NOTES TO CONSOLIDATED FINANCIAL STATEMENTS
14. Income taxes
Income tax benefit resulting from applying statutory rates in jurisdictions in which we are taxed (Federal and State of Florida) differs from the income tax provision (benefit) in our financial statements. The following table reflects the reconciliation for the years ended March 31, 2017 and 2016:
| | March 31, | | | March 31, | |
| | 2017 | | | 2016 | |
| | | | | | |
Benefit at federal and statutory rate | | | (34 | )% | | | (34 | )% |
Change in valuation allowance | | | 34 | | | | 34 | |
Effective tax rate | | | - | % | | | - | % |
Deferred income taxes arise from temporary differences in the recognition of certain items for income tax and financial reporting purposes. The approximate tax effects of significant temporary differences which comprise the deferred tax assets and liabilities are as follows:
| | March 31, | | | March 31, | |
| | 2017 | | | 2016 | |
| | | | | | |
Net operating loss carry-forward | | $ | 3,440,185 | | | $ | 380,877 | |
Property and equipment | | | 4,716 | | | | 2,769 | |
Intangible assets | | | 1,239 | | | | 3,778 | |
Compensation arising from share-based payment | | | | | | | | |
Accrued liabilities | | | | | | | - | |
Less: Valuation allowance | | | (3,434,230 | ) | | | (373,305 | ) |
Net deferred tax asset (liability) | | $ | - | | | $ | - | |
As of March 31, 2017, we have approximately $10,118,190 in net operating loss carry forward that, subject to limitation, may be available in future tax years to offset taxable income. The net operating loss carry forwards expire through 2037. The principal differences between the accumulated deficit and the above net operating loss results from the depreciation, amortization of intangible assets, stock based compensation, and accrued liabilities.
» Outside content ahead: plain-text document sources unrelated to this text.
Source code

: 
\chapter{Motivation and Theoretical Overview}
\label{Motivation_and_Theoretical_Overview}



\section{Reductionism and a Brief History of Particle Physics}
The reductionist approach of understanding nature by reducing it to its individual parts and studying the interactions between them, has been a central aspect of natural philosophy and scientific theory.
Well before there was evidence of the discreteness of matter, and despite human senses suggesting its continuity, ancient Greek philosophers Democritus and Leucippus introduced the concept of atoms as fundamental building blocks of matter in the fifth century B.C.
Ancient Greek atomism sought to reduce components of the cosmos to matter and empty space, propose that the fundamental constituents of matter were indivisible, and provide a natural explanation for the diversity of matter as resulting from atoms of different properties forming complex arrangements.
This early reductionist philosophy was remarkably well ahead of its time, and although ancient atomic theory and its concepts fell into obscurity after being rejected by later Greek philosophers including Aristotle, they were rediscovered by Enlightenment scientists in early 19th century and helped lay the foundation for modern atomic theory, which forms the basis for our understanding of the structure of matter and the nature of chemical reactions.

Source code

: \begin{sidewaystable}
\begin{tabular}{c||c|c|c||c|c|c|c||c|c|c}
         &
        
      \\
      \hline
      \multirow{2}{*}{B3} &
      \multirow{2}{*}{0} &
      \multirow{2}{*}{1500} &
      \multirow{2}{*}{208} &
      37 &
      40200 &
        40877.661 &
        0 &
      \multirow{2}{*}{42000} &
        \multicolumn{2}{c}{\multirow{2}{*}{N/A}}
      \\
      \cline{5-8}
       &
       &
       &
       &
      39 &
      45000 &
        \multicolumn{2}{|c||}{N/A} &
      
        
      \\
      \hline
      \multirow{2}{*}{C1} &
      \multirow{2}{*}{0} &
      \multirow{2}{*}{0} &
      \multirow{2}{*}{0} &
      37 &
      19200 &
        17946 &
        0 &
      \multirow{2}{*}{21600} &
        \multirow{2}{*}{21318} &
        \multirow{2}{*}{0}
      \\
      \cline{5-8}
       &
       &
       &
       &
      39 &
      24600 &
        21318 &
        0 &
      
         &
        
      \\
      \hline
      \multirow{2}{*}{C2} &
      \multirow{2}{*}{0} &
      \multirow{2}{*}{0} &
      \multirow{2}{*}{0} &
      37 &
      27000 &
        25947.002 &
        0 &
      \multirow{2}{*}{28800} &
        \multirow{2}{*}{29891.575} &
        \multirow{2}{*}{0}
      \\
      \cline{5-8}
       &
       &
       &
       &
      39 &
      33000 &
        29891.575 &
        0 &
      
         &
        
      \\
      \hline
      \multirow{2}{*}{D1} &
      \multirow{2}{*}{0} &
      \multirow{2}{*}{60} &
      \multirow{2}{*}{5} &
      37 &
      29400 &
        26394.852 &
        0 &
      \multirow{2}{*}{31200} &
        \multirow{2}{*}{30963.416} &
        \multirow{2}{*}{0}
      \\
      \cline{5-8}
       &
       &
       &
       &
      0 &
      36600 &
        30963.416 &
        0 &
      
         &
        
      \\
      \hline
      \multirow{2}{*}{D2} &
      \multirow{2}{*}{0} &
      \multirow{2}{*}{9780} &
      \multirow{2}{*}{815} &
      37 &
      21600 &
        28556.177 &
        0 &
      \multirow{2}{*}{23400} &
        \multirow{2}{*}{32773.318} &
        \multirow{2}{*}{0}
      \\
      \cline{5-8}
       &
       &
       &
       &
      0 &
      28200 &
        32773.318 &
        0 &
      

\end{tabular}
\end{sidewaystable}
The amount of income taxes and related income tax positions taken are subject to audits by federal and state tax authorities. Although all returns remain open until either expiration of the net operating loss (20yrs) or 3 years after the use of a net operating loss. Our estimate of the potential outcome of any uncertain tax positions is subject to management's assessment of relevant risks, facts, and circumstances existing at that time, pursuant to ASC 740, Income Taxes. ASC 740 requires a more-likely-than-not threshold for financial statement recognition and measurement of tax positions taken or expected to be taken in a tax return. The Company's policy is to record a liability for the difference between the benefit recognized and measured pursuant to ASC 740 and tax position taken or expected to be taken on the tax return. Then, to the extent that the assessment of such tax positions changes, the change in estimate is recorded in the period in which the determination is made. The Company reports tax-related interest and penalties as a component of income tax expense. During the periods reported, management of the Company has concluded that no significant tax position requires recognition under ASC 740.
HEMPTECH CORP.
NOTES TO CONSOLIDATED FINANCIAL STATEMENTS
15. Subsequent events
Shares issued subsequent to balance sheet date
Between April 1, 2017 and June 30, 2017, the Company issued an additional 1,189,500 shares. Of the 1,189,500 shares issued, (i) 1,000,000 shares were issued in exchange for services, (ii) $29,500 shares were issued via a subscription agreement for $2 per share, and (iii) 160,000 shares were given as satisfaction for accrued payroll for the Company’s CEO.
Warrants
The warrants (273,333) issued in connection with the Series A-1 Convertible Preferred Stock Financing expired unexercised in April 2017.
Revenue
On March 31, 2017, the Company entered into a contract with a customer to sell a container-size grow. droid II for a sales price of $90,000. The container was shipped to the customer in April of 2017. The sale was not recorded in the fiscal year ended March 31, 2017 because all the components of a sale under revenue recognition guidelines were not present.